* _Exercise aim_
Wherever the word "developed" appears in a line of the data, that line should be copied.

* _Data listing_

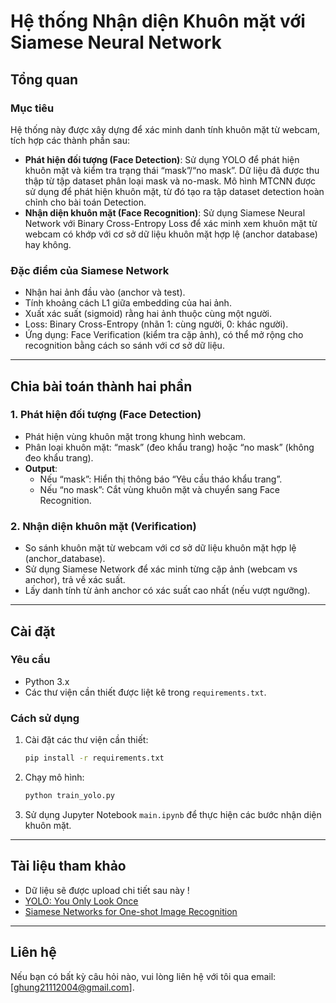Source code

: # Hệ thống Nhận diện Khuôn mặt với Siamese Neural Network

## Tổng quan

### Mục tiêu
Hệ thống này được xây dựng để xác minh danh tính khuôn mặt từ webcam, tích hợp các thành phần sau:
- **Phát hiện đối tượng (Face Detection)**: Sử dụng YOLO để phát hiện khuôn mặt và kiểm tra trạng thái “mask”/“no mask”. Dữ liệu đã được thu thập từ tập dataset phân loại mask và no-mask. Mô hình MTCNN được sử dụng để phát hiện khuôn mặt, từ đó tạo ra tập dataset detection hoàn chỉnh cho bài toán Detection.
- **Nhận diện khuôn mặt (Face Recognition)**: Sử dụng Siamese Neural Network với Binary Cross-Entropy Loss để xác minh xem khuôn mặt từ webcam có khớp với cơ sở dữ liệu khuôn mặt hợp lệ (anchor database) hay không.

### Đặc điểm của Siamese Network
- Nhận hai ảnh đầu vào (anchor và test).
- Tính khoảng cách L1 giữa embedding của hai ảnh.
- Xuất xác suất (sigmoid) rằng hai ảnh thuộc cùng một người.
- Loss: Binary Cross-Entropy (nhãn 1: cùng người, 0: khác người).
- Ứng dụng: Face Verification (kiểm tra cặp ảnh), có thể mở rộng cho recognition bằng cách so sánh với cơ sở dữ liệu.

---

## Chia bài toán thành hai phần

### 1. Phát hiện đối tượng (Face Detection)
- Phát hiện vùng khuôn mặt trong khung hình webcam.
- Phân loại khuôn mặt: “mask” (đeo khẩu trang) hoặc “no mask” (không đeo khẩu trang).
- **Output**:
    - Nếu “mask”: Hiển thị thông báo “Yêu cầu tháo khẩu trang”.
    - Nếu “no mask”: Cắt vùng khuôn mặt và chuyển sang Face Recognition.

### 2. Nhận diện khuôn mặt (Verification)
- So sánh khuôn mặt từ webcam với cơ sở dữ liệu khuôn mặt hợp lệ (anchor_database).
- Sử dụng Siamese Network để xác minh từng cặp ảnh (webcam vs anchor), trả về xác suất.
- Lấy danh tính từ ảnh anchor có xác suất cao nhất (nếu vượt ngưỡng).

---

## Cài đặt

### Yêu cầu
- Python 3.x
- Các thư viện cần thiết được liệt kê trong `requirements.txt`.

### Cách sử dụng
1. Cài đặt các thư viện cần thiết:
   ```bash
   pip install -r requirements.txt
   ```
2. Chạy mô hình:
   ```bash
   python train_yolo.py
   ```
3. Sử dụng Jupyter Notebook `main.ipynb` để thực hiện các bước nhận diện khuôn mặt.

---

## Tài liệu tham khảo
- Dữ liệu sẽ được upload chi tiết sau này !
- [YOLO: You Only Look Once](https://pjreddie.com/darknet/yolo/)
- [Siamese Networks for One-shot Image Recognition](https://www.cs.cmu.edu/~rsalakhu/papers/oneshot1.pdf)

---

## Liên hệ
Nếu bạn có bất kỳ câu hỏi nào, vui lòng liên hệ với tôi qua email: [ghung21112004@gmail.com].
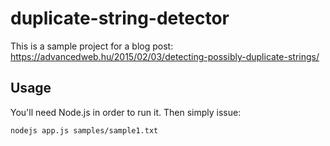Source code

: # duplicate-string-detector

This is a sample project for a blog post: https://advancedweb.hu/2015/02/03/detecting-possibly-duplicate-strings/

## Usage

You'll need Node.js in order to run it. Then simply issue:

```nodejs app.js samples/sample1.txt```

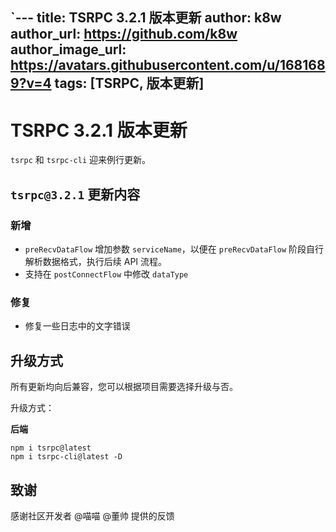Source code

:`---
title: TSRPC 3.2.1 版本更新
author: k8w
author_url: https://github.com/k8w
author_image_url: https://avatars.githubusercontent.com/u/1681689?v=4
tags: [TSRPC, 版本更新]
---

# TSRPC 3.2.1 版本更新

`tsrpc` 和 `tsrpc-cli` 迎来例行更新。

## `tsrpc@3.2.1` 更新内容
### 新增
- `preRecvDataFlow` 增加参数 `serviceName`，以便在 `preRecvDataFlow` 阶段自行解析数据格式，执行后续 API 流程。
- 支持在 `postConnectFlow` 中修改 `dataType`
### 修复
- 修复一些日志中的文字错误

## 升级方式

所有更新均向后兼容，您可以根据项目需要选择升级与否。

升级方式：

**后端**
```
npm i tsrpc@latest
npm i tsrpc-cli@latest -D
```

## 致谢

感谢社区开发者 @喵喵 @董帅 提供的反馈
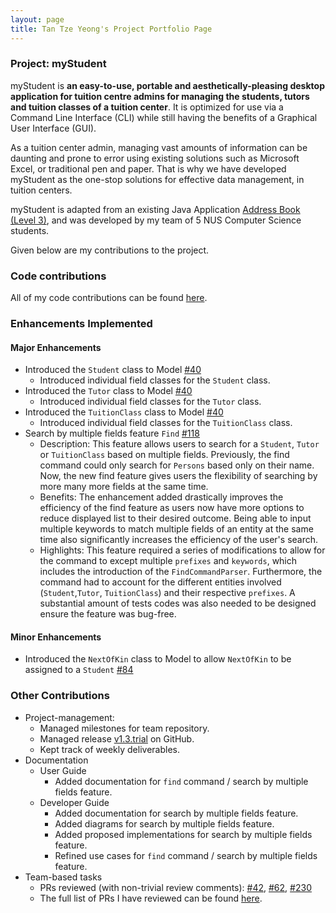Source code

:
 ```yaml
---
layout: page
title: Tan Tze Yeong's Project Portfolio Page
---
```


### Project: myStudent

myStudent is **an easy-to-use, portable and aesthetically-pleasing desktop application for tuition centre admins
for managing the students, tutors and tuition classes of a tuition center**. 
It is optimized for use via a Command Line Interface (CLI) 
while still having the benefits of a Graphical User Interface (GUI). 

As a tuition center admin, managing vast amounts of information can be daunting and prone to error using existing solutions 
such as Microsoft Excel, or traditional pen and paper. That is why we have developed myStudent as the one-stop solutions for effective data management,
in tuition centers. 

myStudent is adapted from an existing Java Application
[Address Book (Level 3)](https://se-education.org/addressbook-level3/), and was developed by 
my team of 5 NUS Computer Science students.

Given below are my contributions to the project.

### Code contributions ###
All of my code contributions can be found [here](https://nus-cs2103-ay2223s1.github.io/tp-dashboard/?search=tantzeyeong&sort=groupTitle&sortWithin=title&timeframe=commit&mergegroup=&groupSelect=groupByRepos&breakdown=true&checkedFileTypes=docs~functional-code~test-code~other&since=2022-09-16).


### Enhancements Implemented ###

#### Major Enhancements ####
- Introduced the `Student` class to Model [#40](https://github.com/AY2223S1-CS2103T-F12-4/tp/pull/40)
  - Introduced individual field classes for the `Student` class.
- Introduced the `Tutor` class to Model [#40](https://github.com/AY2223S1-CS2103T-F12-4/tp/pull/40)
  - Introduced individual field classes for the `Tutor` class.
- Introduced the `TuitionClass` class to Model [#40](https://github.com/AY2223S1-CS2103T-F12-4/tp/pull/40)
  - Introduced individual field classes for the `TuitionClass` class.
- Search by multiple fields feature `Find` [#118](https://github.com/AY2223S1-CS2103T-F12-4/tp/pull/118)
  - Description: This feature allows users to search for a `Student`, `Tutor` or `TuitionClass` based on multiple fields. Previously, the find command could only search for `Persons` based only on their name. Now, the new find feature gives users the flexibility of searching by more many more fields at the same time.
  - Benefits: The enhancement added drastically improves the efficiency of the find feature as users now have more options to reduce displayed list to their desired outcome. Being able to input multiple keywords to match multiple fields of an entity at the same time also significantly increases the efficiency of the user's search.
  - Highlights: This feature required a series of modifications to allow for the command to except multiple `prefixes` and `keywords`, which includes the introduction of the `FindCommandParser`. Furthermore, the command had to account for the different entities involved (`Student`,`Tutor`, `TuitionClass`) and their respective `prefixes`. A substantial amount of tests codes was also needed to be designed ensure the feature was bug-free.

#### Minor Enhancements ####
- Introduced the `NextOfKin` class to Model to allow `NextOfKin` to be assigned to a `Student` [#84](https://github.com/AY2223S1-CS2103T-F12-4/tp/pull/84)

### Other Contributions ###
  - Project-management:
    - Managed milestones for team repository.
    - Managed release [v1.3.trial](https://github.com/AY2223S1-CS2103T-F12-4/tp/releases/tag/v1.3.trial) on GitHub.
    - Kept track of weekly deliverables.
  - Documentation
    - User Guide
      - Added documentation for `find` command / search by multiple fields feature.
    - Developer Guide
      - Added documentation for search by multiple fields feature.
      - Added diagrams for search by multiple fields feature.
      - Added proposed implementations for search by multiple fields feature.
      - Refined use cases for `find` command / search by multiple fields feature.
  - Team-based tasks
    - PRs reviewed (with non-trivial review comments): [#42](https://github.com/AY2223S1-CS2103T-F12-4/tp/pull/42), [#62](https://github.com/AY2223S1-CS2103T-F12-4/tp/pull/62), [#230](https://github.com/AY2223S1-CS2103T-F12-4/tp/pull/230)
    - The full list of PRs I have reviewed can be found [here](https://github.com/AY2223S1-CS2103T-F12-4/tp/pulls?q=is%3Apr+commenter%3Atantzeyeong).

* _Answer box_
such as Microsoft Excel, or traditional pen and paper. That is why we have developed myStudent as the one-stop solutions for effective data management,
[Address Book (Level 3)](https://se-education.org/addressbook-level3/), and was developed by 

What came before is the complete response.